Dataset records
────────────────────

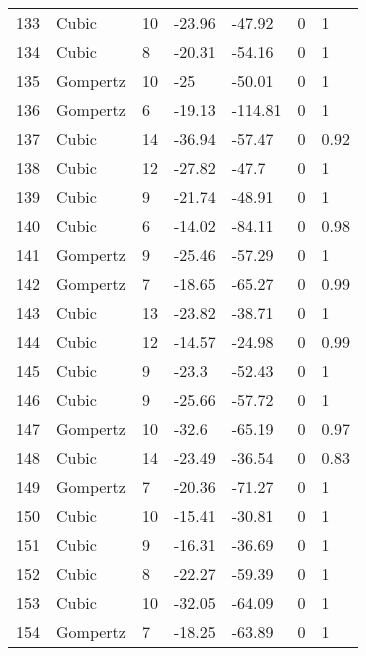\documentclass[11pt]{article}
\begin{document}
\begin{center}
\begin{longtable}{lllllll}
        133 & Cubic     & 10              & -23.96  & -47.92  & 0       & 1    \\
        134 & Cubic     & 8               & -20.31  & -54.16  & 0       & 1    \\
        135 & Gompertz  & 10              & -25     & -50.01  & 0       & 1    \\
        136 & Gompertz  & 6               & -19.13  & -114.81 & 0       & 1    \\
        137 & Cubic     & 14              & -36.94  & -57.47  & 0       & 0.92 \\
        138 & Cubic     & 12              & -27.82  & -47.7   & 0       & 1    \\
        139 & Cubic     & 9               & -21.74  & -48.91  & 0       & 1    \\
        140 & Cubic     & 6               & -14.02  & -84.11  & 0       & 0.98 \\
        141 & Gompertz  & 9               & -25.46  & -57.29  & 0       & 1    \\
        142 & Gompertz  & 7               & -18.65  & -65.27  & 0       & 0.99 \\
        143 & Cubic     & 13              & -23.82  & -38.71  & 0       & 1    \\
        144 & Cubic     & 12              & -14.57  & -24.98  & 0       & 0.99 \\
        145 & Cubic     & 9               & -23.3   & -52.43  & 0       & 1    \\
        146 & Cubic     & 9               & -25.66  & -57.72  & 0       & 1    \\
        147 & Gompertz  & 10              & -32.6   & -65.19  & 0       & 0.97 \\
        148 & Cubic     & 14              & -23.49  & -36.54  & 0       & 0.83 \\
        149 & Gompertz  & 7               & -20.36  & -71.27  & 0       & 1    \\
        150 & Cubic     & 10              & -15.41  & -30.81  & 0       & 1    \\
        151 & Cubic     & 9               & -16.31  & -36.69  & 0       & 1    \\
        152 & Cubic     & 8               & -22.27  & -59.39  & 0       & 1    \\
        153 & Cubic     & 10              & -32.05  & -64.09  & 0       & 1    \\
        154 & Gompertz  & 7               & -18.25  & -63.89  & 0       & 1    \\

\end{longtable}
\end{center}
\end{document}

────────────────────

* [AIM OF THE TASK] Reproduce exactly the entries above, limited to the lines from the one with "143 & Cubic" through the one with "148 & Cubic", both included.

* [REPLY TO THE TASK]
        143 & Cubic     & 13              & -23.82  & -38.71  & 0       & 1    \\
        144 & Cubic     & 12              & -14.57  & -24.98  & 0       & 0.99 \\
        145 & Cubic     & 9               & -23.3   & -52.43  & 0       & 1    \\
        146 & Cubic     & 9               & -25.66  & -57.72  & 0       & 1    \\
        147 & Gompertz  & 10              & -32.6   & -65.19  & 0       & 0.97 \\
        148 & Cubic     & 14              & -23.49  & -36.54  & 0       & 0.83 \\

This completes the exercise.